Young Boy For Old Engines
Tony with a Lauson, Briggs and Maytag.
Star Route Quakertown, PA 18951
When our son Tony was born, I used to kid that we could have put him in the bottom drawer of our Snap-On tool box, and it would have made an ideal crib for him. He was only about eight months old, sitting with an old carburetor, and putting in and taking out the screws but never putting any pieces in his mouth. He never played with blocks, but used to sit for hours with his dad's fitting box, putting fittings together into strange-looking assemblies. He certainly took after his dad, who is a mechanical genius (at least as far as I'm concerned) and seems to know everything about every trade under the sun.
One day an acquaintance mentioned the Rough and Tumble show at Kinzers, PA, and we decided to take Tony, since we thought he'd be interested. He was then about a year and a half, and we pushed him around in a stroller. The main word in his vocabulary then was 'eng'-short for engine-and he had come up with that before he said 'mama'.
For several years after that first visit to Kinzers, it became a highlight of our summers. But it was Tony who took the first step in actually participating. Someone had given him an old Briggs and Stratton engine, which, at the age of eight, he fixed up and painted. Then he announced that he was going to display it in the Rough and Tumble's gas engine section.
Tony's initial impetus led the whole family into our first purchase. We had been admiring these engines for several years, and finally said, 'Well, why not us, too?' So we ended up buying a Fairbanks Morse Z out at Kinzers. From then on we were hooked, and our collection now includes a 1? HP Economy, a 1? HP Stover, a 1? HP United, a 6 HP Galloway Masterpiece, and an upright Araco.
Tony also began collecting. For the past five years (he is now thirteen) he has steadily maintained that he intends to open his own lawnmower/small engine service when he graduates from high school. Friends give him old mowers and garden tractors, or he buys them, and reconditions or rebuilds them, and sells them. Saving his money from this and from the pay he gets for working with his father in his air conditioning/refrigeration business, Tony puts half his money aside for business expenses and uses the other half for 'fun'- acquiring more old engines and parts. So far he has built up a sizeable collection of old B&S's, Lausons, Reos, and Wisconsins, but the pride of his hobby are several May tags, a Fairbanks 'D' and a 1? HP Cushman Cub. All of these were purchased with his own money. At the age of eleven he also started collecting spark plugs, after a good friend, Paul Sea-christ, encouraged him in this direction, and Jim Hardman also kindly gave Tony help.
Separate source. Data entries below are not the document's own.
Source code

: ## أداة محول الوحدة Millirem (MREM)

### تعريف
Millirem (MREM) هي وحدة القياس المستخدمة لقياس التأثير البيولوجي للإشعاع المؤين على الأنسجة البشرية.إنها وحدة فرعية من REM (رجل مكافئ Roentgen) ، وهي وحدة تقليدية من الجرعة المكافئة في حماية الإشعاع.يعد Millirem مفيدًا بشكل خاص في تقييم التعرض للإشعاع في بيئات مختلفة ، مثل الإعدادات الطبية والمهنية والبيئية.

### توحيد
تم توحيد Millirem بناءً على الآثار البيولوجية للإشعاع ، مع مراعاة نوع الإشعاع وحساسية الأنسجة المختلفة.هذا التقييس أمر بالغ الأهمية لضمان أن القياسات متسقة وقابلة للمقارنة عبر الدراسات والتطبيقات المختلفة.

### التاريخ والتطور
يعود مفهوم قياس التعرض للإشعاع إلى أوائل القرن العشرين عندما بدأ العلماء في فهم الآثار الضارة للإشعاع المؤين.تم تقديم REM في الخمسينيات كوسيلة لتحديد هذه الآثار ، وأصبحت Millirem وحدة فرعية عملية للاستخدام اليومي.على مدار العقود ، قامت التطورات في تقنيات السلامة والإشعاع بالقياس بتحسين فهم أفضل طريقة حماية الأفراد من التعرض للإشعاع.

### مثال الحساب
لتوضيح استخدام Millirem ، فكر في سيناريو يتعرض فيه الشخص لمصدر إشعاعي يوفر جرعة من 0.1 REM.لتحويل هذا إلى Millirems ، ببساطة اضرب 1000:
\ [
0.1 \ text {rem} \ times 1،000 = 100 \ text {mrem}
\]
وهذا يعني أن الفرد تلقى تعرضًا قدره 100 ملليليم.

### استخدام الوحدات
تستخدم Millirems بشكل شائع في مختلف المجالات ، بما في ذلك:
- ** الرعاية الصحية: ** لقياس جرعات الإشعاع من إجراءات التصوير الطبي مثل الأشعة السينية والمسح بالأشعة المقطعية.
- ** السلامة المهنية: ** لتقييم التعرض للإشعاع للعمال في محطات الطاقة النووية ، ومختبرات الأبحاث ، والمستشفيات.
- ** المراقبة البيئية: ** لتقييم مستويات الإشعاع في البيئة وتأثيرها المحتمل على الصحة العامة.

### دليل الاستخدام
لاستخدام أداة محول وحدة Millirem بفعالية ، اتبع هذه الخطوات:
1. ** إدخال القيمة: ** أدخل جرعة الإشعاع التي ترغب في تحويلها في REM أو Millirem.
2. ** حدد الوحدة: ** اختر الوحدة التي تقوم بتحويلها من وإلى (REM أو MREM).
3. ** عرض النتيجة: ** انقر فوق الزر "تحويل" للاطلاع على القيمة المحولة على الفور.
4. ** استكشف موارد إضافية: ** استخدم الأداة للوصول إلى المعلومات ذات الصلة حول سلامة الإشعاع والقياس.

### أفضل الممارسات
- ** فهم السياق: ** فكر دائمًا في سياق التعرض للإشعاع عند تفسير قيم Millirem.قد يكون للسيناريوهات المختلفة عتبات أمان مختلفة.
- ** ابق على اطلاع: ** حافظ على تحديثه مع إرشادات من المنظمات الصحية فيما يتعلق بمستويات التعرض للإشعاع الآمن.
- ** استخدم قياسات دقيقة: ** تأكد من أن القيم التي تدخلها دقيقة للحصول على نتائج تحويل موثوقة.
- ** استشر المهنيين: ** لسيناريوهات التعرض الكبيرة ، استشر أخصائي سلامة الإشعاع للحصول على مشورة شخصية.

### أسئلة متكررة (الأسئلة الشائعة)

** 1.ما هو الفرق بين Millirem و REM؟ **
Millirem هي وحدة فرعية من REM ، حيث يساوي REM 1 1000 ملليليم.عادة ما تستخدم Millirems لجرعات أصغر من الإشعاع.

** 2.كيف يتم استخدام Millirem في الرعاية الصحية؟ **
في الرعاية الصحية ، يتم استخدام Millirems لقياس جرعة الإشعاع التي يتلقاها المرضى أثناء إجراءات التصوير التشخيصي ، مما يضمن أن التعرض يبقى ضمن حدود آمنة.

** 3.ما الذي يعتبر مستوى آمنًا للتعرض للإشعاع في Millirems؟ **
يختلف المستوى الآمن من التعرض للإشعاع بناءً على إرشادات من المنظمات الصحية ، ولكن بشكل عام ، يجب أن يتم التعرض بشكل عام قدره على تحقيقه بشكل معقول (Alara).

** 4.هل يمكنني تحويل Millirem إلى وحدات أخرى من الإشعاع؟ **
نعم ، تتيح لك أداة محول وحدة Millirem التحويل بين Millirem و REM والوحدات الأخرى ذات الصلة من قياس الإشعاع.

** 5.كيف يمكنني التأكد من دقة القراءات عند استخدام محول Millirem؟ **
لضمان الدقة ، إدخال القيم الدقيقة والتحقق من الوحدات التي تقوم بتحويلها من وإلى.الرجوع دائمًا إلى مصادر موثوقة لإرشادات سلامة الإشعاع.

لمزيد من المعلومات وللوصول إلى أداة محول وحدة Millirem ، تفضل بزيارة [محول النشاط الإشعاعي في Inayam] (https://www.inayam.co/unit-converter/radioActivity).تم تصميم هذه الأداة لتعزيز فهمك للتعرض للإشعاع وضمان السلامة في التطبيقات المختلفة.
Obviously our second little boy, Jason, had a tough act to follow. Jason is as different from Tony as night from day. He is not mechanical, and enjoys drawing and reading, so he seems to take after my side of the family while Tony takes after his dad's. And it's probably a defense mechanism, too. Why compete, when you know you're beat? But being a very ingenious little eight-year-old, Jason came up with his own collection to display at the various engine shows we go to-he displays farm toys and antique tools.
All in all, this has become a real family hobby, with all of us participating-Tony and his father Joe do the mechanical work, and Jason and I do the repainting. But if it weren't for Tony and his little Briggs and Stratton, we never would have found out how much fun this engine mania can be, nor made some of the wonderful friends that we have met in pursuing this hobby.